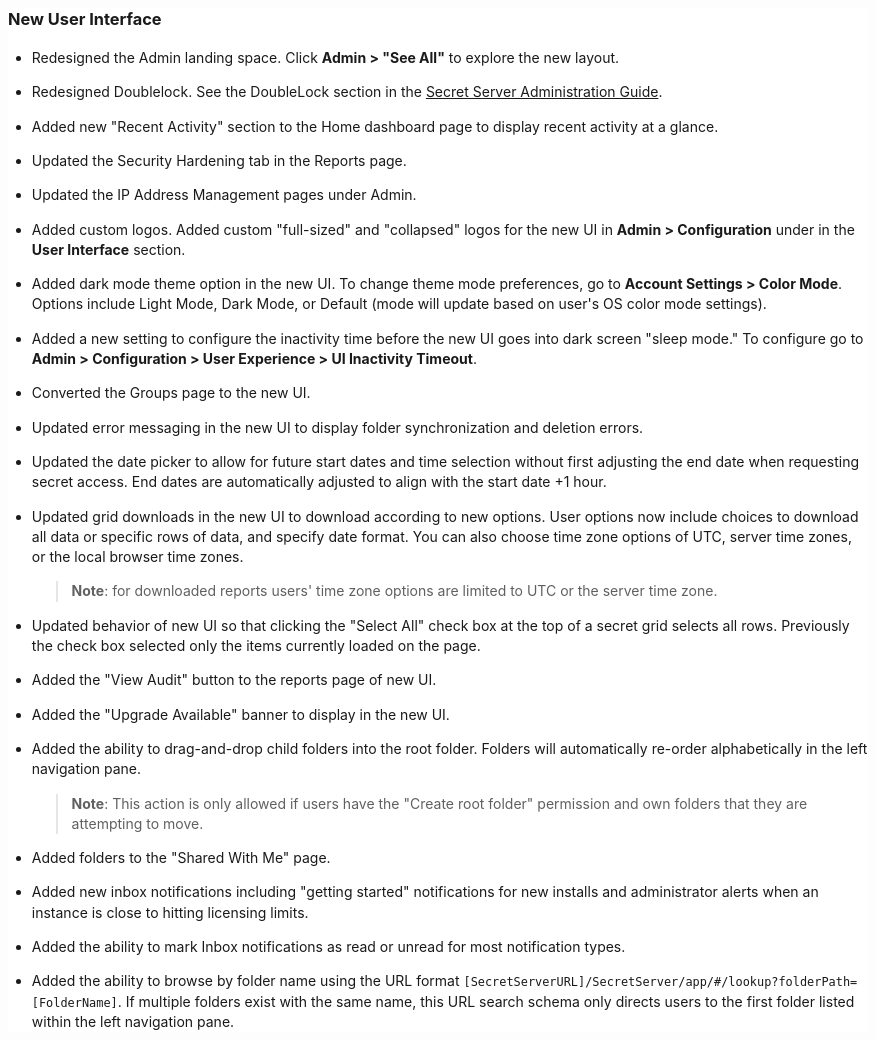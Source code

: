 ### <a name='NewUserInterface'></a>New User Interface

- Redesigned the Admin landing space. Click **Admin > "See All"** to explore the new layout.

- Redesigned Doublelock. See the DoubleLock section in the [Secret Server Administration Guide](https://thycotic.force.com/support/s/article/SS-ADM-EXT-Admin-Guide).

- Added new "Recent Activity" section to the Home dashboard page to display recent activity at a glance.

- Updated the Security Hardening tab in the Reports page.

- Updated the IP Address Management pages under Admin.

- Added custom logos. Added custom "full-sized" and "collapsed" logos for the new UI in **Admin > Configuration** under in the **User Interface** section.

- Added dark mode theme option in the new UI. To change theme mode preferences, go to **Account Settings > Color Mode**. Options include Light Mode, Dark Mode, or Default (mode will update based on user's OS color mode settings).

- Added a new setting to configure the inactivity time before the new UI goes into dark screen "sleep mode." To configure go to **Admin \> Configuration \> User Experience > UI Inactivity Timeout**.

- Converted the Groups page to the new UI.

- Updated error messaging in the new UI to display folder synchronization and deletion errors.

- Updated the date picker to allow for future start dates and time selection without first adjusting the end date when requesting secret access. End dates are automatically adjusted to align with the start date +1 hour.

- Updated grid downloads in the new UI to download according to new options. User options now include choices to download all data or specific rows of data, and specify date format. You can also choose time zone options of UTC, server time zones, or the local browser time zones.

  > **Note**: for downloaded reports users' time zone options are limited to UTC or the server time zone.

- Updated behavior of new UI so that clicking the "Select All" check box at the top of a secret grid selects all rows. Previously the check box selected only the items currently loaded on the page.

- Added the "View Audit" button to the reports page of new UI.

- Added the "Upgrade Available" banner to display in the new UI.

- Added the ability to drag-and-drop child folders into the root folder. Folders will automatically re-order alphabetically in the left navigation pane.

  > **Note**: This action is only allowed if users have the "Create root folder" permission and own folders that they are attempting to move.

- Added folders to the "Shared With Me" page.

- Added new inbox notifications including "getting started" notifications for new installs and administrator alerts when an instance is close to hitting licensing limits.

- Added the ability to mark Inbox notifications as read or unread for most notification types.

- Added the ability to browse by folder name using the URL format `[SecretServerURL]/SecretServer/app/#/lookup?folderPath=[FolderName]`. If multiple folders exist with the same name, this URL search schema only directs users to the first folder listed within the left navigation pane.


[title]: # (Secret Server Release Notes 10.7.000059)
[tags]: # (Release Notes)
[priority]: # (20)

# # #

Beginning at the line that contains "- Added new inbox" and ending at the last line above, copy each line without any change.

- Added new inbox notifications including "getting started" notifications for new installs and administrator alerts when an instance is close to hitting licensing limits.

- Added the ability to mark Inbox notifications as read or unread for most notification types.

- Added the ability to browse by folder name using the URL format `[SecretServerURL]/SecretServer/app/#/lookup?folderPath=[FolderName]`. If multiple folders exist with the same name, this URL search schema only directs users to the first folder listed within the left navigation pane.


[title]: # (Secret Server Release Notes 10.7.000059)
[tags]: # (Release Notes)
[priority]: # (20)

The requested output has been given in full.